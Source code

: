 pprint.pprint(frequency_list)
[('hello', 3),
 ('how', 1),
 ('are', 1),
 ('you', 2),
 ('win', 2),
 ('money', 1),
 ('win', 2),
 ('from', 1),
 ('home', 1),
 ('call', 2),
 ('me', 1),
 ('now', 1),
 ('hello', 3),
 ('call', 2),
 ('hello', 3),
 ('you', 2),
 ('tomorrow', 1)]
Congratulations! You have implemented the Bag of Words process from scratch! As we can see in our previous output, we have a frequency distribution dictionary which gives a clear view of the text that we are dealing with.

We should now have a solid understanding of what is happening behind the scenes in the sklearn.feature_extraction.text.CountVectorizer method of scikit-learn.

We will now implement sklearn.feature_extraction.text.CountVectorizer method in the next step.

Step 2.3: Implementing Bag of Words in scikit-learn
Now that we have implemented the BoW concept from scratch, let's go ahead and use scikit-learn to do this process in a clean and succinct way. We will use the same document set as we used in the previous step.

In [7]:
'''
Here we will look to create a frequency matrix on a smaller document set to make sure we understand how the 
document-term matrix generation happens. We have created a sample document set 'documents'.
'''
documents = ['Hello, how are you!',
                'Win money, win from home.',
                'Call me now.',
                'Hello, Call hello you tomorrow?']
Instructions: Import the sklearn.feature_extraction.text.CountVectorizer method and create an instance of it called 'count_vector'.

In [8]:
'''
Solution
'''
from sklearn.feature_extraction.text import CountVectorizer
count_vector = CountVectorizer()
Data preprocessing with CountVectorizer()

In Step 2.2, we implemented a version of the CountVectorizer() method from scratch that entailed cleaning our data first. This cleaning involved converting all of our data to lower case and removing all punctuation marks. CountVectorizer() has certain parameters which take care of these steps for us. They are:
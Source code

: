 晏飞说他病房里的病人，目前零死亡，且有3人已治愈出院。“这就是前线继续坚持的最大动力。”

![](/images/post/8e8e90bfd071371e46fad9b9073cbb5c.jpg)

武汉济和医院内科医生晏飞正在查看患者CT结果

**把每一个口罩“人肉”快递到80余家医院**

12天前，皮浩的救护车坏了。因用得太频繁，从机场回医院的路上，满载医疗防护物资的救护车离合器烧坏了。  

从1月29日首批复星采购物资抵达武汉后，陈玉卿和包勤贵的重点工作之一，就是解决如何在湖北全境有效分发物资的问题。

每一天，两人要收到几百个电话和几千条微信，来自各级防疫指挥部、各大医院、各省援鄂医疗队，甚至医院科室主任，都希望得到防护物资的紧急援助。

###

**DIRECTIONS FOR THIS TASK**
Copy the data. Make sure every line matches exactly.

**RESPONSE AREA**
Source code

: pprint.pprint(frequency_list)
[('hello', 3),
 ('how', 1),
 ('are', 1),
 ('you', 2),
 ('win', 2),
 ('money', 1),
 ('win', 2),
 ('from', 1),
 ('home', 1),
 ('call', 2),
 ('me', 1),
 ('now', 1),
 ('hello', 3),
 ('call', 2),
 ('hello', 3),
 ('you', 2),
 ('tomorrow', 1)]
Congratulations! You have implemented the Bag of Words process from scratch! As we can see in our previous output, we have a frequency distribution dictionary which gives a clear view of the text that we are dealing with.

We should now have a solid understanding of what is happening behind the scenes in the sklearn.feature_extraction.text.CountVectorizer method of scikit-learn.

We will now implement sklearn.feature_extraction.text.CountVectorizer method in the next step.

Step 2.3: Implementing Bag of Words in scikit-learn
Now that we have implemented the BoW concept from scratch, let's go ahead and use scikit-learn to do this process in a clean and succinct way. We will use the same document set as we used in the previous step.

In [7]:
'''
Here we will look to create a frequency matrix on a smaller document set to make sure we understand how the 
document-term matrix generation happens. We have created a sample document set 'documents'.
'''
documents = ['Hello, how are you!',
                'Win money, win from home.',
                'Call me now.',
                'Hello, Call hello you tomorrow?']
Instructions: Import the sklearn.feature_extraction.text.CountVectorizer method and create an instance of it called 'count_vector'.

In [8]:
'''
Solution
'''
from sklearn.feature_extraction.text import CountVectorizer
count_vector = CountVectorizer()
Data preprocessing with CountVectorizer()

In Step 2.2, we implemented a version of the CountVectorizer() method from scratch that entailed cleaning our data first. This cleaning involved converting all of our data to lower case and removing all punctuation marks. CountVectorizer() has certain parameters which take care of these steps for us. They are:
Source code

: 晏飞说他病房里的病人，目前零死亡，且有3人已治愈出院。“这就是前线继续坚持的最大动力。”

![](/images/post/8e8e90bfd071371e46fad9b9073cbb5c.jpg)

武汉济和医院内科医生晏飞正在查看患者CT结果

**把每一个口罩“人肉”快递到80余家医院**

12天前，皮浩的救护车坏了。因用得太频繁，从机场回医院的路上，满载医疗防护物资的救护车离合器烧坏了。  

从1月29日首批复星采购物资抵达武汉后，陈玉卿和包勤贵的重点工作之一，就是解决如何在湖北全境有效分发物资的问题。

每一天，两人要收到几百个电话和几千条微信，来自各级防疫指挥部、各大医院、各省援鄂医疗队，甚至医院科室主任，都希望得到防护物资的紧急援助。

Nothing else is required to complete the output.